If you have a warehouse with hundreds of thousands (or even millions) of products on shelves, and each product has its own barcode or RFID tag that can be scanned by an electronic reader. The data captured from scanning the tags is “Machine Data.”

An example would be if someone walks into a store, scans their phone at the door to get in for free. But then uses it throughout the store as they browse through items.

By analyzing customer paths based on this information (via network algorithms), stores will know where people tend to congregate. This might lead them to add new racks of clothes near those areas or put restaurants nearby so customers don’t have to walk as far. The field of tech is dependent on data driven software engineering.

Customer Data

This information on customers about what they buy and when they come into the store is invaluable. It can help predict sales patterns for the future or even how many people will come in at a certain time.

User Data

Users might not realize this, but all of their social media information (such as posts) are actually customer data that stores collect. This occurs to learn more about you and your shopping habits. This includes likes, shares, retweets, which can give insight into products you’re interested in based on these actions.
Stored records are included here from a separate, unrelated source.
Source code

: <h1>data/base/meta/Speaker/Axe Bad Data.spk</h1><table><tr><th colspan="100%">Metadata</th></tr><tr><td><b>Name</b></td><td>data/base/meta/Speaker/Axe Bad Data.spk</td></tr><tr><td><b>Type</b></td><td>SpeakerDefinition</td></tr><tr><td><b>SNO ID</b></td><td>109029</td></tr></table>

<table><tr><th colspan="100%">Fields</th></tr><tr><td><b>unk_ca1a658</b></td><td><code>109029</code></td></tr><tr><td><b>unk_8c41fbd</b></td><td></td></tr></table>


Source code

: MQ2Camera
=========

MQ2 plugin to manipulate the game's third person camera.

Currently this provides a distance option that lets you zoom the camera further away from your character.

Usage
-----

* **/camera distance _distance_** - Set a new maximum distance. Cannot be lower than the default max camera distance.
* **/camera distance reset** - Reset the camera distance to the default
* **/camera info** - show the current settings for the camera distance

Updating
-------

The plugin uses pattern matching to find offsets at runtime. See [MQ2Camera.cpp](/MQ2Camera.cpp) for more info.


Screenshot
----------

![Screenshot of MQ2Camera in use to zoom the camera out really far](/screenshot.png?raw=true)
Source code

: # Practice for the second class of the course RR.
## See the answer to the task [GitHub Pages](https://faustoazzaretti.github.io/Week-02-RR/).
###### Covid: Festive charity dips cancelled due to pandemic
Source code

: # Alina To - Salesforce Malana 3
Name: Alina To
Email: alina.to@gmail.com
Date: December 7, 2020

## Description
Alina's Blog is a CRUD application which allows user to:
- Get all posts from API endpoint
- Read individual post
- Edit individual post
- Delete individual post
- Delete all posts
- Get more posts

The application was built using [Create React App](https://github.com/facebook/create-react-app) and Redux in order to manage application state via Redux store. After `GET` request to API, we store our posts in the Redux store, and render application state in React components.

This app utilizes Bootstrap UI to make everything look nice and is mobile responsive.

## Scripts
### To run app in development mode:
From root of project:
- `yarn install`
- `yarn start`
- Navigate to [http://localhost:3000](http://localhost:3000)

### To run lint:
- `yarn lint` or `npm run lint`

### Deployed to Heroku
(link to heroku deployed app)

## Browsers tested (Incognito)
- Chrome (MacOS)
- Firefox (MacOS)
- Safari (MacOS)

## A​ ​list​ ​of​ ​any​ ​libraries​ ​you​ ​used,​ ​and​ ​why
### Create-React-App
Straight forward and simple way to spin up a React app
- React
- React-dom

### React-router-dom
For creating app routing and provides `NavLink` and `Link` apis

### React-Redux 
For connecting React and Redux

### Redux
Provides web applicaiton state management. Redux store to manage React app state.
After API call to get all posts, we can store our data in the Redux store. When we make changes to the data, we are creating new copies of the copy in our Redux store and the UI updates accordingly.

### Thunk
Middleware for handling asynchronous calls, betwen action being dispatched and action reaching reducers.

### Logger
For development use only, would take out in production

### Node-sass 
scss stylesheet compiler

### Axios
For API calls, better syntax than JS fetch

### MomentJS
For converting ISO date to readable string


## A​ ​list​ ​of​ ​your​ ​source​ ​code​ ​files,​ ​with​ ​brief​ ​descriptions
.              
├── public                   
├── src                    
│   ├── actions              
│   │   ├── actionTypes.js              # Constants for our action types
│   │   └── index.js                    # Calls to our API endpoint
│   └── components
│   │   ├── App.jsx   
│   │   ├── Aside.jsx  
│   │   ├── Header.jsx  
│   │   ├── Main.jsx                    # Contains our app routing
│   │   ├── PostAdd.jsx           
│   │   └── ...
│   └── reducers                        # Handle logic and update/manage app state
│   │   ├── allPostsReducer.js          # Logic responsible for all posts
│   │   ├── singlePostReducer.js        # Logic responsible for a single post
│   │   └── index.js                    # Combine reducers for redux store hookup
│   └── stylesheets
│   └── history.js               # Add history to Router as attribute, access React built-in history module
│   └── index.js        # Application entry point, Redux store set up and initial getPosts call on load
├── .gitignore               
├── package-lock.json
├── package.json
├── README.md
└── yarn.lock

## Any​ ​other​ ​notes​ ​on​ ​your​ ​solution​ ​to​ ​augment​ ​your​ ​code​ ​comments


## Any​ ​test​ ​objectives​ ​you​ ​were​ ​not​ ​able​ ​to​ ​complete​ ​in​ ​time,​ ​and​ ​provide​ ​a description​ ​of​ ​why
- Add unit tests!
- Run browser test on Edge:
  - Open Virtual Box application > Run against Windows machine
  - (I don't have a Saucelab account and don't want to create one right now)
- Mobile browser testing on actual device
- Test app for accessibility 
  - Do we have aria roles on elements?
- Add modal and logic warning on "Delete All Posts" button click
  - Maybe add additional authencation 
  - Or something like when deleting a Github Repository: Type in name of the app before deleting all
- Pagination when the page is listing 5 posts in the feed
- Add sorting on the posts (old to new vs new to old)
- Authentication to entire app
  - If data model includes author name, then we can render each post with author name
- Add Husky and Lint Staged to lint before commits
For example, if someone has been buying new clothes every few weeks from a specific company online that person may start following them on Instagram because it’s become a habit.

User data is valuable because it can be subject to use to understand how someone will behave in the future. So if a user starts buying new clothes from another company, they might predict that this person may not have any interest anymore.

Customer Demographics

These are characteristics of your customer base such as age range or annual income level. This data helps retailers better tailor their products for them.

For instance, having an understanding of who makes up your audience could lead you to offer more reasonable prices. But also offer certain brands of clothing based on what people typically buy online from you.

Demographics are also essential when running marketing campaigns. Primarily, because vendors need to know where their target audience resides geographically. This way they’ll only run ads within those zones.

Genomics Data

One of the most recent advancements in data storage is genomics. It allows for a person’s genes to be sequenced and analyzed from an individual strand of DNA. It then determines what makes that person different or susceptible to a certain disease.

Time-Stamped Data

This data is often used to prove that a company has been complying with certain laws or other regulations. Data taken at specific time periods can be subject to comparison against the latest information.

This then shows whether there are any changes in policy, procedure, and more. This way it helps ensure accurate records of production for them.

Spatiotemporal Data

This is data that contains information on physical space and time. Spatiotemporal data can be used for weather forecasting and the impact on certain populations. For example, if it’s raining heavily in an area with older people who are sensitive to heavy rainfalls, they may need extra help during this time.

Traffic routing or navigation systems take into account where a person is located and what their destination is. This helps plan out how to get there more efficiently.

It’s also used for marketing purposes by knowing when customers are together. Spatiotemporal data allows companies to determine which demographic spends the most money at specific times of day (morning hours versus evening hours).

Data Content

Now that you understand the various types of data and how they are subject to use, you are well on your way to understanding how this world works better in modern times. The entire commercial world is dependent on it, and understanding data means understanding people.

If you’re interested in learning more about the world of modern data, check out some of the related articles on the sidebar. You will be surprised to see what data does and how it is subject to use even more than what’s outlined in this article.